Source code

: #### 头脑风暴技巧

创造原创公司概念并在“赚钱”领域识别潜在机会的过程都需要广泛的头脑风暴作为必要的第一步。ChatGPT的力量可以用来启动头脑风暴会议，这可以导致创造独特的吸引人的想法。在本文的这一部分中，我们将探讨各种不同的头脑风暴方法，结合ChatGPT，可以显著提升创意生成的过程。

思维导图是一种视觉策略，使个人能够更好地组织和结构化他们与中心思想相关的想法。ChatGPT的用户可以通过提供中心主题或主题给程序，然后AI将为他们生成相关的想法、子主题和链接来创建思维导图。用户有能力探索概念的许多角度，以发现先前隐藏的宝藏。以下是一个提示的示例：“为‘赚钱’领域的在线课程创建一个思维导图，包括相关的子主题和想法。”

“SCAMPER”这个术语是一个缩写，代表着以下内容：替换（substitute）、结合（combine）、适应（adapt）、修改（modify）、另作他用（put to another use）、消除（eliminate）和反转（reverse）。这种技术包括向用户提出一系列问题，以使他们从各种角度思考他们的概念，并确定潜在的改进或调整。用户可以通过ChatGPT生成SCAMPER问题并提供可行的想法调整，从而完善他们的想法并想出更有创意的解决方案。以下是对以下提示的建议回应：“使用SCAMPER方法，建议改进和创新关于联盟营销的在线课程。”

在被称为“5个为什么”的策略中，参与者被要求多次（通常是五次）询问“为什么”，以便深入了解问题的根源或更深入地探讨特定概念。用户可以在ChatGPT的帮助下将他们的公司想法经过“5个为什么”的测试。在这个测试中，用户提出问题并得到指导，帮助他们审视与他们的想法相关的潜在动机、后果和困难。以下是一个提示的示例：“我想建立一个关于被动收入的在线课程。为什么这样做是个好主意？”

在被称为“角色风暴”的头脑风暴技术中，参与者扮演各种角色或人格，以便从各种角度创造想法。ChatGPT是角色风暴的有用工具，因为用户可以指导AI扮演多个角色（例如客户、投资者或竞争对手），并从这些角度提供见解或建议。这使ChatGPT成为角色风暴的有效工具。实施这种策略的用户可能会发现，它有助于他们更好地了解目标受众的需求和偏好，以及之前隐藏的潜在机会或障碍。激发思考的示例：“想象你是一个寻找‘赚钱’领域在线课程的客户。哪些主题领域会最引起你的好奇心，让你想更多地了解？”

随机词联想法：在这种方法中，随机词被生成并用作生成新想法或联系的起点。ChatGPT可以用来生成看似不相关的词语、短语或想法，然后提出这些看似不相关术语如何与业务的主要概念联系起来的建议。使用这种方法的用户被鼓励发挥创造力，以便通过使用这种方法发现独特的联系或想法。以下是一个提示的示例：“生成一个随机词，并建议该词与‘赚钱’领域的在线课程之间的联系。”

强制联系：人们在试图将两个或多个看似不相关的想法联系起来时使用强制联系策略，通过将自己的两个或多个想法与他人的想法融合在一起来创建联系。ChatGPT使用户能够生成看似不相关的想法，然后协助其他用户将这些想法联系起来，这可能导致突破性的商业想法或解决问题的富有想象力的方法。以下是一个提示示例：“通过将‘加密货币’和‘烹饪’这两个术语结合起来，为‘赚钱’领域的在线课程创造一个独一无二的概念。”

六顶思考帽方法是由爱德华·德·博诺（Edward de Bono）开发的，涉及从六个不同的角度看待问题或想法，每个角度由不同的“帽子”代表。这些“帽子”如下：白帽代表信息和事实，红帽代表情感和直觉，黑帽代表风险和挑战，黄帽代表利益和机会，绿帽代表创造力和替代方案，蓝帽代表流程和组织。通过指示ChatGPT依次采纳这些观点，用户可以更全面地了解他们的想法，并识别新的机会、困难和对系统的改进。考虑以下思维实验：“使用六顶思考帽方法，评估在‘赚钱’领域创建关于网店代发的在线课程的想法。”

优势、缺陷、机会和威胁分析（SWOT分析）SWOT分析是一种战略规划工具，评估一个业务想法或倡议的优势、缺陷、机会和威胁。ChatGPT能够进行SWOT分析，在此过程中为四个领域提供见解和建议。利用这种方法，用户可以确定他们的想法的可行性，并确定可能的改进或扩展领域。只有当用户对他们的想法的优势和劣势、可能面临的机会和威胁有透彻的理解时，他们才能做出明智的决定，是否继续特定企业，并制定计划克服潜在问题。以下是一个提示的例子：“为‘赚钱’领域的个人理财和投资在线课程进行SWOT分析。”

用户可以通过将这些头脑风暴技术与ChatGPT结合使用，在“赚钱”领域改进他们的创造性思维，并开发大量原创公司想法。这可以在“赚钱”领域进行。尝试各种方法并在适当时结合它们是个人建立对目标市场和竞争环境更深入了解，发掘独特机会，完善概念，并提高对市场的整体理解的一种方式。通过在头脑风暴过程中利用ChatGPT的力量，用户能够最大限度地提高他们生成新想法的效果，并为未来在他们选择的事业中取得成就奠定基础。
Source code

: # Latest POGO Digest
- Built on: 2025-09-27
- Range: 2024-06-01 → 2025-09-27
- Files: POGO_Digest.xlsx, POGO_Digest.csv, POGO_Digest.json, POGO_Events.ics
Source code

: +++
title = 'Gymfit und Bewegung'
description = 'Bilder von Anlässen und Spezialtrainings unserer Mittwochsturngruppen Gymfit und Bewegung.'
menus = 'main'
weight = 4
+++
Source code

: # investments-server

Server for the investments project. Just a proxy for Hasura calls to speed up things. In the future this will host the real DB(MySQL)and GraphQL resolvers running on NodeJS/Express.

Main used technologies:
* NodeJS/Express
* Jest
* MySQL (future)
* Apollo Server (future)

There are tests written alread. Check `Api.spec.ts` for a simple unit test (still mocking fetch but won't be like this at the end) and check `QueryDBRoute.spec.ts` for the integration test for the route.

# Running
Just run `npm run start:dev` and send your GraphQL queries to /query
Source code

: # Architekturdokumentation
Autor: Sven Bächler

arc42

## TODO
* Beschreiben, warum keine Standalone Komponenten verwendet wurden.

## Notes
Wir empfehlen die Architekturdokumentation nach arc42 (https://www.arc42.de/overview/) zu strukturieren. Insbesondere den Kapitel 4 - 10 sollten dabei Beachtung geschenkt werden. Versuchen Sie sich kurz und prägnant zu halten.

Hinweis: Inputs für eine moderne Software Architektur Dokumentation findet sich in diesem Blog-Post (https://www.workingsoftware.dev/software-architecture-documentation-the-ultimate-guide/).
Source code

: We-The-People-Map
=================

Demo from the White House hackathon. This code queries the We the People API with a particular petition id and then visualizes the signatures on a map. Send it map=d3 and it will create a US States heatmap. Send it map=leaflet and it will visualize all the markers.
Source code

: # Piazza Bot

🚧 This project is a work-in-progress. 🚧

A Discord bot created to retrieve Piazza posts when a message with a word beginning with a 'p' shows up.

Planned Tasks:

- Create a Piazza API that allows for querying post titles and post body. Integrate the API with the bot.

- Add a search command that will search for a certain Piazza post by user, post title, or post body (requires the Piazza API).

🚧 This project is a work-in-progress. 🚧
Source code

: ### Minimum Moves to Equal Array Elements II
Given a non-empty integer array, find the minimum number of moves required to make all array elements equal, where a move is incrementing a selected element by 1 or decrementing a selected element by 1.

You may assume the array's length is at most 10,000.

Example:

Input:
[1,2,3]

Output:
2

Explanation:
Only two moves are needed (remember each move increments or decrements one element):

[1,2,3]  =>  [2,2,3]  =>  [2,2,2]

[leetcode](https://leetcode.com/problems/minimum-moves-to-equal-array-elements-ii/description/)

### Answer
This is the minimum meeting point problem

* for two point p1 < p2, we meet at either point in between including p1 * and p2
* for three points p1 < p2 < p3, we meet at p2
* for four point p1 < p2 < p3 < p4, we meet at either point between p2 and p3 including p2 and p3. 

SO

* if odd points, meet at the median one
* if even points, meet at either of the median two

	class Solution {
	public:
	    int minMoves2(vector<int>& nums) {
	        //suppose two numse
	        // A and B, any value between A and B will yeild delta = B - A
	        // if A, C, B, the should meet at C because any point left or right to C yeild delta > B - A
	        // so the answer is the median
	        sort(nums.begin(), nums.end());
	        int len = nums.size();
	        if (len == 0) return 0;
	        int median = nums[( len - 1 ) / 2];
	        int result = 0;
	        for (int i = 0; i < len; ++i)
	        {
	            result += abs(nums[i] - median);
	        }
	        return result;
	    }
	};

::::::

Task statement:
Look through the records for the word "Gymfit". Every line that has it should be copied.

Completed exercise:
title = 'Gymfit und Bewegung'
description = 'Bilder von Anlässen und Spezialtrainings unserer Mittwochsturngruppen Gymfit und Bewegung.'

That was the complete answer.